I shrug the shirt off and toss it over the chair.

My tie and belt have been gone for hours. Just the pants left.

I unbutton them and unzip, slow and unhurried, because I’m not going to pretend I’m not aware of her watching me. She thinks she’s being subtle.

She isn’t.

I glance at the bed—at the duvet pulled tight to her chin, at the way she’s tucked herself in like she’s trying to disappear under the fabric.

And I wonder, briefly, what she’s wearing under there.

I don’t see any evidence yet of clothes, but I’m not stupid. She’s not naked.

The things I’d do to her if she were naked…

All bets are off if she’s naked. Even I don’t have that kind of control.

I find myself hoping. A man can dream, right?

I strip my socks off first, then as I step out of my pants, I slip off the holster and weapon strapped to my calf with subtlety earned from years, with Erica none the wiser. In seconds, they’re folded neatly into my pants, which I lay on top of my shirt. Practical.

When she’s asleep, I’ll move everything within arm’s reach of the bed. There is security stationed in the neighborhood, but I prefer to have a hands-on approach to my own safety as well.

Then I turn back toward the bed.

Now that I’m down to boxer briefs, Erica’s eyes go wide for a fraction of a second as her eyes drop down to my bulge before she snaps them away, like she burned herself.

As if she hasn’t already seen my cock.

As if she hasn’t already had it inside her.

As if she hasn’t already begged for it.

She grips her phone tighter against her chest, knuckles paling.

Won’t be long until you do again, I promise silently.

I keep my face neutral and my voice even.

“I need to be closer to the door,” I murmur, nodding toward the side I’m standing on.

Either she knows why, or she doesn’t care. But she says, “Yeah. Yeah—of course.”

She scoots over quickly, duvet shifting with her.

And for a second—just a second—I catch a glimpse of her under it.

A very thin, very small tank top. Very small shorts.

The kinds that do nothing to hide that body from me.
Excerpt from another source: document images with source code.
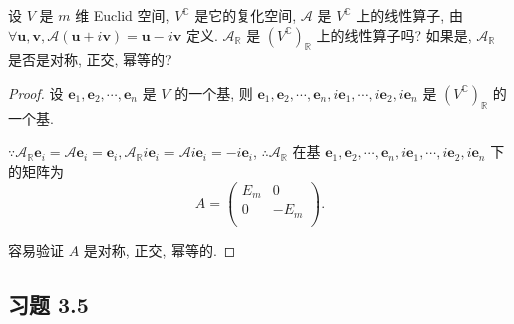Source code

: \documentclass{ctexart}
\begin{document}
\begin{exercise}%
    设 $V$ 是 $m$ 维 Euclid 空间, $V^\mathbb{C}$ 是它的复化空间, $\mathcal{A}$ 是 $V^\mathbb{C}$ 上的线性算子, 由 $\forall\boldsymbol{u},\boldsymbol{v},\mathcal{A}(\boldsymbol{u}+i\boldsymbol{v})=\boldsymbol{u}-i\boldsymbol{v}$ 定义. $\mathcal{A}_\mathbb{R}$ 是 $(V^\mathbb{C})_\mathbb{R}$ 上的线性算子吗? 如果是, $\mathcal{A}_\mathbb{R}$ 是否是对称, 正交, 幂等的?
\end{exercise}
\begin{proof}
    设 $\boldsymbol{e}_1,\boldsymbol{e}_2,\cdots,\boldsymbol{e}_n$ 是 $V$ 的一个基, 则 $\boldsymbol{e}_1,\boldsymbol{e}_2,\cdots,\boldsymbol{e}_n,i\boldsymbol{e}_1,\cdots,i\boldsymbol{e}_2,i\boldsymbol{e}_n$ 是 $(V^\mathbb{C})_\mathbb{R}$ 的一个基.

    $\because\mathcal{A}_\mathbb{R}\boldsymbol{e}_i=\mathcal{A}\boldsymbol{e}_i=\boldsymbol{e}_i,\mathcal{A}_\mathbb{R}i\boldsymbol{e}_i=\mathcal{A}i\boldsymbol{e}_i=-i\boldsymbol{e}_i$, $\therefore\mathcal{A}_\mathbb{R}$ 在基 $\boldsymbol{e}_1,\boldsymbol{e}_2,\cdots,\boldsymbol{e}_n,i\boldsymbol{e}_1,\cdots,i\boldsymbol{e}_2,i\boldsymbol{e}_n$ 下的矩阵为
    \[A=\begin{pmatrix}
        E_m & 0 \\
        0 & -E_m \\
    \end{pmatrix}.\]

    容易验证 $A$ 是对称, 正交, 幂等的.
\end{proof}
\subsection{习题 3.5}
\end{document}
My jaw tightens before I can stop it.

Erica drags the blanket higher like she realizes what she showed me and wants to take it back.

I pretend I didn’t notice.

She pretends she didn’t.

It’s the only way this works tonight.

I sit down carefully on the edge of the mattress, closest to the door, keeping space between us even though the bed is big enough for that not to be an issue.

But it feels like an issue.

The air is thick with unspoken things, with the memory of her hands on me, of the taste of her mouth, the way she sounded when she came—muffled, desperate, right next to my ear. The space between us is so heavy it feels alive. And I know she feels it too, because she’s holding herself so still.

But I told myself I wouldn't push her.

After her breakdown today, she has a few things to work out, especially when it comes to her submission and her acceptance of it. Pushing her now would be a mistake.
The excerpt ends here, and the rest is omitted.